Foto: jens schuenemann jps-berlin.de

Gehalt

Altenpflege-Gehälter: Diakonie und Caritas sind top …

… doch viele Private ein Flop. Die Gehälter sind also nicht prinzipiell so dürftig wie die Berichterstattung von ZDF, Spiegel Online & Co. zur Böckler-Studie vermuten lässt. Bei der Bremer Heimstiftung werden sie sogar noch einmal um 10 Prozent steigen.

2.740 Euro – diese Summe springt sofort ins Auge beim Überfliegen der Berichte über die neue Studie der gewerkschaftsnahen Böckler-Stiftung. So viel verdienen Altenpflegefachkräfte monatlich im Mittel für eine Vollzeitstelle. Das sind fast 500 Euro weniger als die Kollegen im Krankenhaus bekommen. Als Berechnungsgrundlage nutzten die Studienautoren Michaela Evans und Christine Ludwig vom Institut Arbeit und Technik (IAT) die repräsentative Beschäftigtenstatistik der Bundesagentur für Arbeit der Jahre 2012 bis 2017.

Lesen Sie auch unseren aktuellen Gehaltscheck (Stand August 2020) - erfahren Sie was Johanniter, Agaplesion & Co. Pfleghilfskräften, Pflegefachkräften, Wohnbereichsleitungen und Pflegedienstleitungen zahlen (inklusive Zulagen)!

Caritas zahlt Schüler so gut wie sonst keiner

Doch die Gehälter für eigentlich ein und dieselbe Tätigkeit klaffen offenbar extrem auseinander. So verdienen Altenpflegefachkräfte bei vielen konfessionellen Trägern sehr viel besser:

Jobportal pflegen-online.de empfiehlt:

  • Bei der Diakonie erhalten sie im 5. Berufsjahr (nach den Arbeitsvertragsrichtlinien der Diakonie Deutschland, AVR DD) 3.064 Euro brutto ohne Zulagen
  • Die Caritas zahlt eine monatliche Vergütung von durchschnittlich (über alle Altersgruppen hinweg) brutto 3.260 Euro, wer über 15 Jahre im Beruf ist, erhält noch einmal 180 Euro mehr.
  • Pflegehelfer erhalten bei der Caritas im fünften Berufsjahr 2.827 Euro monatlich, eine Pflegehilfskraft liegt mit 2.397,26 Euro um 34 Prozent über dem Mindestlohn von 1.789 Euro, den viele andere Träger den ungelernten Kräften zahlen.
  • Bei der Caritas ist auch die Ausbildungsvergütung außergewöhnlich hoch: 1.041 Euro im ersten Jahr, 1.203 Euro im dritten Jahr.

„Es gibt keinen Ausbildungsberuf, der gemäß der Datenbank des Bundesinstituts für Berufsbildung für tarifliche Ausbildungsvergütungen den Caritas-Pflege-Durchschnittswert von 1.115 Euro erreicht“, schreibt Dr.
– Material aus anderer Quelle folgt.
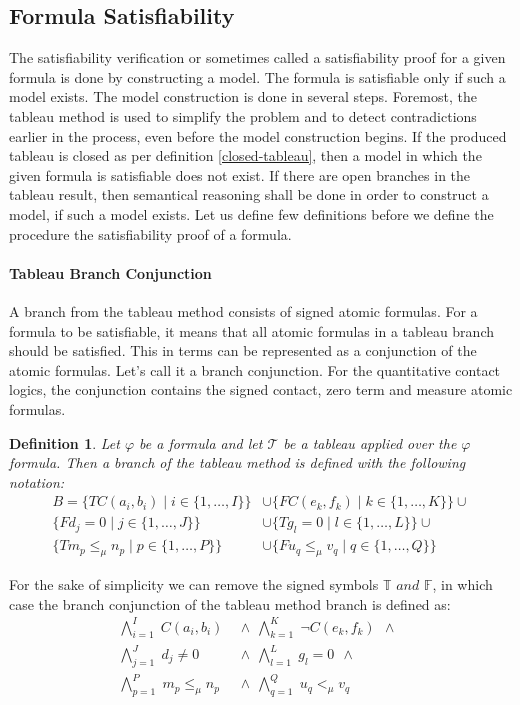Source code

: \documentclass{article}
\newtheorem{defn}{Definition}[section]
\newcommand{\signT}{\mathbb{T}}
\newcommand{\signF}{\mathbb{F}}
\newcommand{\BranchConjunction}{%
\begin{align*}
			\bigwedge_{i=1}^{I} \; C(a_i, b_i) \:\: & \wedge \:\: 
			\bigwedge_{k=1}^{K} \; \neg C(e_k, f_k) \:\: \wedge \:\: \\
			\bigwedge_{j=1}^{J} \; d_j \neq 0 \:\: & \wedge \:\:
			\bigwedge_{l=1}^{L} \; g_l = 0 \:\: \wedge \:\:\\
			\bigwedge_{p=1}^{P} \; m_p \le_\mu n_p \:\: &\wedge \:\:
			\bigwedge_{q=1}^{Q} \; u_q <_\mu v_q \:\:
\end{align*}%
}
\begin{document}
	\subsection{Formula Satisfiability} 
The satisfiability verification or sometimes called a satisfiability proof for a given formula is done by constructing a model. The formula is satisfiable only if such a model exists. The model construction is done in several steps. Foremost, the tableau method is used to simplify the problem and to detect contradictions earlier in the process, even before the model construction begins. If the produced tableau is closed as per definition \ref{closed-tableau}, then a model in which the given formula is satisfiable does not exist. If there are open branches in the tableau result, then semantical reasoning shall be done in order to construct a model, if such a model exists. Let us define few definitions before we define the procedure the satisfiability proof of a formula.

	\paragraph{Tableau Branch Conjunction}
		A branch from the tableau method consists of signed atomic formulas. For a formula to be satisfiable, it means that all atomic formulas in a tableau branch should be satisfied. This in terms can be represented as a conjunction of the atomic formulas. Let's call it a branch conjunction. For the quantitative contact logics, the conjunction contains the signed contact, zero term and measure atomic formulas.
	\begin{defn}
		Let $\varphi$ be a formula and let $\mathcal{T}$ be a tableau applied over the $\varphi$ formula. Then a branch of the tableau method is defined with the following notation:
		\begin{align*}
				B = \{T C(a_i, b_i) \mid i \in \{1, \ldots, I\} \} &\cup 
					\{F C(e_k, f_k) \mid k \in \{1, \ldots, K\} \} \cup \\
					\{F d_j = 0 \mid j \in \{1, \ldots, J\} \} &\cup 
					\{T g_l = 0 \mid l \in \{1, \ldots, L\} \} \cup \\
					\{T m_p \le_\mu n_p \mid p \in \{1, \ldots, P\} \} &\cup 
					\{F u_q \le_\mu v_q \mid q \in \{1, \ldots, Q\} \}
		\end{align*}
	\end{defn}
	For the sake of simplicity we can remove the signed symbols $\signT \textit{ and } \signF$, in which case the branch conjunction of the tableau method branch is defined as:
	\BranchConjunction
\end{document}
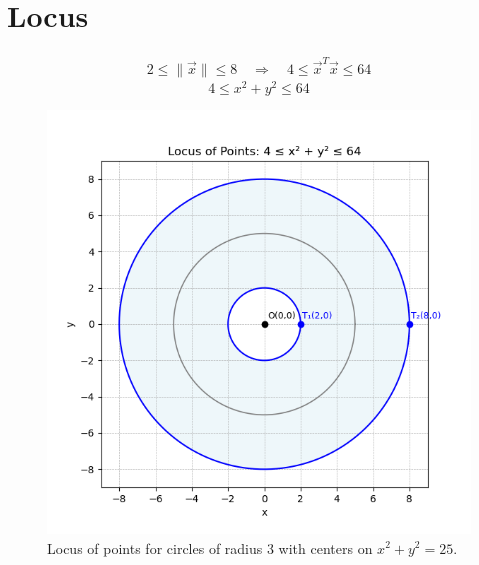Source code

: \documentclass[a4paper,12pt]{article}
\begin{document}
\section*{Locus}
\begin{align}
2 \le \|\vec{x}\| \le 8
\quad \Rightarrow \quad
4 \le \vec{x}^T\vec{x} \le 64
\end{align}
\[
\boxed{4 \le x^2 + y^2 \le 64}
\]
\begin{figure}[h!]
    \centering
    \includegraphics[width=0.7\linewidth]{Figs/Figure_1.png}
    \caption{Locus of points for circles of radius 3 with centers on $x^2 + y^2 = 25$.}
    \label{fig:locus}
\end{figure}
\end{document}
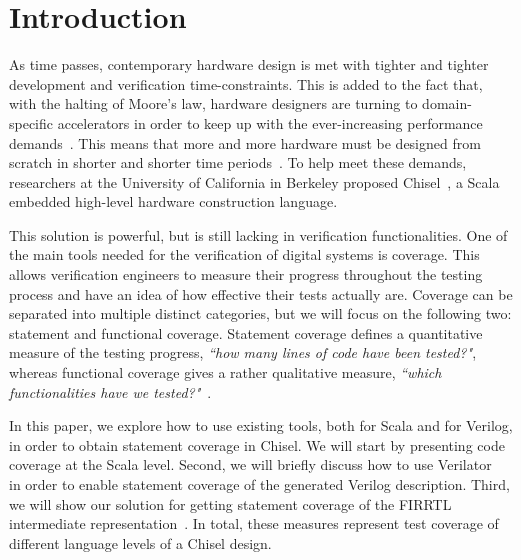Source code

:\documentclass[conference]{IEEEtran}
\newcommand{\martin}[1]{{\color{blue} Martin: #1}}
\begin{document}

\section{Introduction}
\label{sec:objectives}
As time passes, contemporary hardware design is met with tighter and tighter development and verification time-constraints. This is added to the fact that, with the halting of Moore's law, hardware designers are turning to domain-specific accelerators in order to keep up with the ever-increasing performance demands~\cite{henn-patt:turing:2019}. This means that more and more hardware must be designed from scratch in shorter and shorter time periods~\cite{domain-hw-acc:2020}.  To help meet these demands, researchers at the University of California in Berkeley proposed Chisel~\cite{chisel:dac2012}, a Scala embedded high-level hardware construction language.

This solution is powerful, but is still lacking in verification functionalities. One of the main tools needed for the verification of digital systems is coverage. This allows verification engineers to measure their progress throughout the testing process and have an idea of how effective their tests actually are. Coverage can be separated into multiple distinct categories, but we will focus on the following two: statement and functional coverage. Statement coverage defines a quantitative measure of the testing progress, \textit{``how many lines of code have been tested?"}, whereas functional coverage gives a rather qualitative measure, \textit{``which functionalities have we tested?"}~\cite{spear2008systemverilog}.


In this paper, we explore how to use existing tools, both for Scala and for Verilog, in order to obtain statement coverage in Chisel. We will start by presenting code coverage at the Scala level. Second, we will briefly discuss how to use Verilator~\cite{verilator} in order to enable statement coverage of the generated Verilog description. Third, we will show our solution for getting statement coverage of the FIRRTL intermediate representation~\cite{firrtl}. In total, these measures represent test coverage of different language levels of a Chisel design.
\end{document}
Hanno Heil, Vorsitzender des Verbands Katholischer Altenhilfe in Deutschland (VKAD) im sgp Report (1/2019).

„Caritas hat Pionierarbeit geleistet“

Lob für ihre Lohnpolitik erhalten die Konfessionellen auch von der Konkurrenz: „Sie haben sich einen Lorbeerkranz verdient, besonders die Caritas hat Pionierarbeit geleistet“, sagt Alexander Künzel, Seniorvorstand der Bremer Heimstiftung. Die Bischöfe hätten sich von Anfang an gegen die Parole „billig, billig“ der Kostenträger gewehrt.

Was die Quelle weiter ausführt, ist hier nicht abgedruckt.